Lone survivor of plane crash asks, ‘why me?’

One minute Brian Shead was reading his book as a charter plane he had flown on many times before made its descent into a remote northern Ontario aboriginal community.

WINNIPEG — One minute Brian Shead was reading his book as a charter plane he had flown on many times before made its descent into a remote northern Ontario aboriginal community.

The next minute, Shead found himself on a snowy lake in a broken aircraft, surrounded by four other people knocked unconscious and still strapped in their seats.
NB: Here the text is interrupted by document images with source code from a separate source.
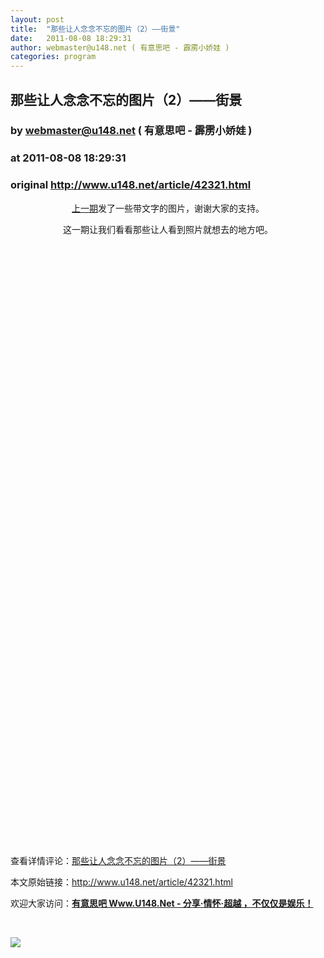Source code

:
 ```yaml
---
layout: post
title:  "那些让人念念不忘的图片（2）——街景"
date:   2011-08-08 18:29:31
author: webmaster@u148.net ( 有意思吧 - 霹雳小娇娃 )
categories: program
---
```


## 那些让人念念不忘的图片（2）——街景
### by webmaster@u148.net ( 有意思吧 - 霹雳小娇娃 )
### at 2011-08-08 18:29:31
### original <http://www.u148.net/article/42321.html>

<p style="text-align:center"><a href="http://www.u148.net/article/42157.html">上一期</a>发了一些带文字的图片，谢谢大家的支持。</p>
<p style="text-align:center">这一期让我们看看那些让人看到照片就想去的地方吧。</p>
<p> </p>
<p style="text-align:center"><img src="http://file3.u148.net/2011/8/images/streetscape/12807442001346.jpg" alt="" border="0"></p>
<p> </p>
<p style="text-align:center"><img src="http://file3.u148.net/2011/8/images/streetscape/12986890538037.jpg" alt="" border="0"></p>
<p> </p>
<p style="text-align:center"><img src="http://file3.u148.net/2011/8/images/streetscape/10093887532b590901.jpg" alt="" border="0"></p>
<p> </p>
<p style="text-align:center"><img src="http://file3.u148.net/2011/8/images/streetscape/10071770262e82fef1.jpg" alt="" border="0"></p>
<p> </p>
<p style="text-align:center"><img src="http://file3.u148.net/2011/8/images/streetscape/101122807484523e2b.jpg" alt="" border="0"></p>
<p> </p>
<p style="text-align:center"><img src="http://file3.u148.net/2011/8/images/streetscape/12912979242197.jpg" alt="" border="0"></p>
<p> </p>
<p style="text-align:center"><img src="http://file3.u148.net/2011/8/images/streetscape/10100135892917698e.jpg" alt="" border="0"></p>
<p> </p>
<p style="text-align:center"><img src="http://file3.u148.net/2011/8/images/streetscape/12719045992766.jpg" alt="" border="0"></p>
<p> </p>
<p style="text-align:center"><img src="http://file3.u148.net/2011/8/images/streetscape/1006657754c1d0e9ec.jpg" alt="" border="0"></p>
<p> </p>
<p style="text-align:center"><img src="http://file3.u148.net/2011/8/images/streetscape/12952545981724.jpg" alt="" border="0"></p>
<p> </p>
<p style="text-align:center"><img src="http://file3.u148.net/2011/8/images/streetscape/12693943995876.jpg" alt="" border="0"></p>
<p> </p>
<p style="text-align:center"><img src="http://file3.u148.net/2011/8/images/streetscape/12606123697170.jpg" alt="" border="0"></p>
<p> </p>
<p style="text-align:center"><img src="http://file3.u148.net/2011/8/images/streetscape/1005110456f8b8163a.jpg" alt="" border="0"></p>
<p> </p>
<p style="text-align:center"><img src="http://file3.u148.net/2011/8/images/streetscape/12877250762615.jpg" alt="" border="0"></p>
<p> </p>
<p style="text-align:center"><img src="http://file3.u148.net/2011/8/images/streetscape/12868676959868.jpg" alt="" border="0"></p>
<p> </p>
<p style="text-align:center"><img src="http://file3.u148.net/2011/8/images/streetscape/10004243676ee5af1f.jpg" alt="" border="0"></p>
<p> </p>
<p style="text-align:center"><img src="http://file3.u148.net/2011/8/images/streetscape/12648656857197.jpg" alt="" border="0"></p>
<p> </p>
<p style="text-align:center"><img src="http://file3.u148.net/2011/8/images/streetscape/12978543738785.jpg" alt="" border="0"></p>
<p> </p>
<p style="text-align:center"><img src="http://file3.u148.net/2011/8/images/streetscape/1005810154a9e9ac44.jpg" alt="" border="0"></p>
<p> </p>
<p style="text-align:center"><img src="http://file3.u148.net/2011/8/images/streetscape/12906700974003.jpg" alt="" border="0"></p>
<p> </p>
<p style="text-align:center"><img src="http://file3.u148.net/2011/8/images/streetscape/12745936062310.jpg" alt="" border="0"></p><p> </p><p>查看详情评论：<a href="http://www.u148.net/article/42321.html">那些让人念念不忘的图片（2）——街景</a></p><p>本文原始链接：<a href="http://www.u148.net/article/42321.html">http://www.u148.net/article/42321.html</a></p><p>欢迎大家访问：<a href="http://www.u148.net"><strong>有意思吧 Www.U148.Net - 分享·情怀·超越 ，不仅仅是娱乐！</strong></a></p><p> </p><p><a href="http://dianpu.tao123.com?pid=mm_26142575_0_0&amp;eventid=102167"><img src="http://img.u148.net/activity/used/Tao123_category.gif" border="0"></a></p><p> </p>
The right wing of the plane was on fire.

“After repeated, unsuccessful attempts to unstrap the others from their seats, I went around the plane and tried to put out the fire on the wing,” Shead said Thursday, speaking publicly for the first time since the Jan. 10 crash near North Spirit Lake.

“My efforts there were also in vain. As the fire spread and began to enter the cabin near the rear of the plane, I made a final attempt at the pilot’s window. Finally I was able to release the pilot’s seatbelt and haul him out of the plane. I pulled him as far as I could before collapsing in the snow.”

It’s a scene the 36-year-old relives every night when he closes his eyes. Shead, a Winnipeg-based administrator for First Nations, escaped with a crushed foot and facial injuries, but the pilot and the three other passengers died.